Heights High School head coach Kerrick Arrington said he hasn’t taught Gracelynn Alvarez much of what has made her one of the Houston region’s top girls basketball players over the last few seasons.
“Everything she has, she had it when she got here – the only thing I ever really had to talk to her about was defense,” he said with a laugh.
What Alvarez has is a long list of accolades, thanks in part to a list of supporters that is even longer.
The 5-foot-7, sharpshooting point guard will play in the Texas Association of Basketball Coaches All-Star Game on May 13 and was a first-team all-District 18-6A selection this past season after leading the Lady Bulldogs to a 24-5 record and a regional quarterfinal playoff appearance. The Heights senior also was a TABC Class 6A all-state selection.
But those heights had humble beginnings. Alvarez said she followed in the footsteps of older sisters Gabriela and Gabrielle, as well as her father, when she picked up a basketball almost as soon as she could walk.
And though the journey is not yet done, she said her father’s coaching and pickup basketball games with her sisters in the driveway began the process of pushing her to where she is.
“Growing up at my house, we were all competitive, so there were a lot of arguments on the court. It was definitely really competitive, but it builds character,” she said. “It really helped me mentally, too, because nobody’s ever going to be as tough on me as my family.”
Alvarez was also a finalist for the 2021 Anthony Fields Award, given to Greater Houston’s top girls basketball player. And older sister Gabriela, who played college basketball at the University of St. Thomas, said her little sister’s exploits aren’t surprising after watching her grow up with the game.
“Just knowing that she watched me play and that she wanted to be better than me – then seeing her accomplish those things – is really great because where we’re from, not a lot of girls are athletes, not a lot of Hispanic girls make it big,” Gabriela said. “Seeing her get all these awards and going Division I is amazing. It’s really a blessing for my family that she’s able to accomplish all these things.”
But in Gracelynn Alvarez’s mind, she didn’t reach this point alone. She said her family is a major factor in what she has accomplished so far, from her dad’s coaching to her sisters’ tutelage to her mom’s support from the stands.
Her head coach echoed the sentiment – noting that Alvarez essentially has had her own personal cheering section every night over the past four years at Heights – and said that support system helped turn Alvarez into the type of player and person that has been rare since he began at Heights in 2005.
“Having a kid that’s all about basketball, is fun to be around and enjoys their teammates like this is very hard to replace.
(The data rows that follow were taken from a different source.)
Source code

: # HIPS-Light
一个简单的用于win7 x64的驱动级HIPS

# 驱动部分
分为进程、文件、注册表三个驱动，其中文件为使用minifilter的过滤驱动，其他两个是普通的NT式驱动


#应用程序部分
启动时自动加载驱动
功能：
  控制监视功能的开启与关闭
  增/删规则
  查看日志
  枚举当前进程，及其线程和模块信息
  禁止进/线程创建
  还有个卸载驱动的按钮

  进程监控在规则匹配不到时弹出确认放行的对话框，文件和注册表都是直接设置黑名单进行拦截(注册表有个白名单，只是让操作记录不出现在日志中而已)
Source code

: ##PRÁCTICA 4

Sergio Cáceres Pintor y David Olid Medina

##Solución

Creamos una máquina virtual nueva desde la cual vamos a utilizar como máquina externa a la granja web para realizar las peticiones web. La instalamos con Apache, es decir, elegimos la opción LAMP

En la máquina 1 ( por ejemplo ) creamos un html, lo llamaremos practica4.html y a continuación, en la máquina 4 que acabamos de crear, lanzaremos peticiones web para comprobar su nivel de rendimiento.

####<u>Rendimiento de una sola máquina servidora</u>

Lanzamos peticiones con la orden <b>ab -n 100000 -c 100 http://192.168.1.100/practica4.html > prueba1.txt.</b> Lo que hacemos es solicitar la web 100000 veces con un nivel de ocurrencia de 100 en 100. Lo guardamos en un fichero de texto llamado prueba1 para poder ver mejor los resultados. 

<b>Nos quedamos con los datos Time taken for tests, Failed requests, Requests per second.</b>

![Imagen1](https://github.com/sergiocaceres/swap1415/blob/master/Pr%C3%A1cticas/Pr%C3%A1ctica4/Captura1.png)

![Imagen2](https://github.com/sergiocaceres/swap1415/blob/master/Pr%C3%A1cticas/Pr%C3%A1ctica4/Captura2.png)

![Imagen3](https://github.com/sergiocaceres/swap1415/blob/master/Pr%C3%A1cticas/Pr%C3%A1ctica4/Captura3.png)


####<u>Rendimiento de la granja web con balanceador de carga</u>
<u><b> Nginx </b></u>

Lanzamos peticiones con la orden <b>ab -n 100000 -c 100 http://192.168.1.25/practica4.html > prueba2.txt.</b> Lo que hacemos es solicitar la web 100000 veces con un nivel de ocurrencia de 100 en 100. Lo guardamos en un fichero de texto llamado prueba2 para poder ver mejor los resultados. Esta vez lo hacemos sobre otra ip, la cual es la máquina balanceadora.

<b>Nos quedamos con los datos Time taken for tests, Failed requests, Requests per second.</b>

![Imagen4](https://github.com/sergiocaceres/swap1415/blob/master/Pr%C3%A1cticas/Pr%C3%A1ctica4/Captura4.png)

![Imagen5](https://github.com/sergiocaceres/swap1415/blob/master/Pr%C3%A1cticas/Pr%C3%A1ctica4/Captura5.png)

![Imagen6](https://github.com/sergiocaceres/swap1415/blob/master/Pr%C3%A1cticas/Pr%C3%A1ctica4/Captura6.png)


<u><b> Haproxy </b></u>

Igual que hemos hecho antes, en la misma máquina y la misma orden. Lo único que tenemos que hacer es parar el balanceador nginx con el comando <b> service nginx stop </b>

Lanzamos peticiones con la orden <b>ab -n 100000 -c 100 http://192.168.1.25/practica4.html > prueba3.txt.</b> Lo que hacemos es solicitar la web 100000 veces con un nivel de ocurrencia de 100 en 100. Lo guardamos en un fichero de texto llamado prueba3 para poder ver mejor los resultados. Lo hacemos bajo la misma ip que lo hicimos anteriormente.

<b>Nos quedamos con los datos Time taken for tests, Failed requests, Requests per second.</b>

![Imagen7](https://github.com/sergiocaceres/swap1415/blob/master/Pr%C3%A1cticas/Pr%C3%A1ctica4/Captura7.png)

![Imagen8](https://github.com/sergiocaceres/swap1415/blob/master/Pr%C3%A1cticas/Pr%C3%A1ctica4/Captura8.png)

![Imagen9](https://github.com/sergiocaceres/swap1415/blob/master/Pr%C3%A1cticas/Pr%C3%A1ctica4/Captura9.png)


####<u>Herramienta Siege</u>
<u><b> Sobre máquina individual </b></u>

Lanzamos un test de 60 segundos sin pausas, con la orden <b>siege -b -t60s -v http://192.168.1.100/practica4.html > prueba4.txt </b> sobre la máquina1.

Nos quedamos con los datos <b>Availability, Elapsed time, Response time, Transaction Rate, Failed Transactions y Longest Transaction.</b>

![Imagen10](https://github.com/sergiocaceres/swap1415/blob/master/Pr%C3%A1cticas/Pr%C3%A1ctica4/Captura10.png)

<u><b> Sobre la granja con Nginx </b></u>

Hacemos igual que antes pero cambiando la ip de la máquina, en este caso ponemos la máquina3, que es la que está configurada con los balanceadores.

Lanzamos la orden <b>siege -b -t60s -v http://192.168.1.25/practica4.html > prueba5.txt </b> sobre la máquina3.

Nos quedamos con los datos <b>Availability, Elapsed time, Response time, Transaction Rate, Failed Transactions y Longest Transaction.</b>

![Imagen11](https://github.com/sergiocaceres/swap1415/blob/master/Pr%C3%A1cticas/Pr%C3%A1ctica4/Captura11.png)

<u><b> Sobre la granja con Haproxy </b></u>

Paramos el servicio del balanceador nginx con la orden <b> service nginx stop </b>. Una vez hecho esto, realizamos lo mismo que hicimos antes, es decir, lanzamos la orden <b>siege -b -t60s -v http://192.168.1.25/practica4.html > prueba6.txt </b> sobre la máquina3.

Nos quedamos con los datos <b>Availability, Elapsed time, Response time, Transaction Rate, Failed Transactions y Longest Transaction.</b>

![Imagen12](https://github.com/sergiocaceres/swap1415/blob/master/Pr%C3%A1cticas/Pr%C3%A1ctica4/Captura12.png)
Off the court, she’s a great kid, man,” Arrington said. “The most important thing for a kid to grow is to have that strong support system.”
The feeling was mutual for Alvarez, who was the leader of a team that reached the first two regional quarterfinals in program history.
“I love playing with these girls,” she said. “Just making history with the people that I love has been the best part.
Following that historic run at Heights over the last two seasons, Alvarez is heading to the University of Texas at El Paso to begin her college basketball career next fall. She also hopes to eventually play professionally overseas.
And through the entire basketball journey, she said she has leaned on Gabriela, especially as she prepares to move forward into uncharted waters of juggling college life and her pro aspirations.
“(Gabriela) has been the one helping me through this journey more than almost anyone. She knows how it’s going to be and the amount of work I’m going to have to put in,” she said. “She’s been my backbone in pushing me and keeping me going.”
Gabriela said she has been attempting to help her little sister navigate and prepare for the road ahead, but that the motivation behind her sister’s play is hers and hers alone.
In her mind, Gracelynn’s best is yet to come.
“I feel like her drive comes from the fact that she wants to make it out and make it easier for her family, because she knows our parents worked hard to give us the things they didn’t have,” Gabriela said. “Knowing that basketball can take her further than a lot of other things can is what really drives her.”
Ultimately, Gracelynn knows she’s playing for both her and her family, and that she wouldn’t be where she is without their support – or those driveway pickup games.
“Having that bond really means a lot. They’re tough on me because they want the best for me,” she said. “Everything they’ve done has been to help me get to the point I’m at.”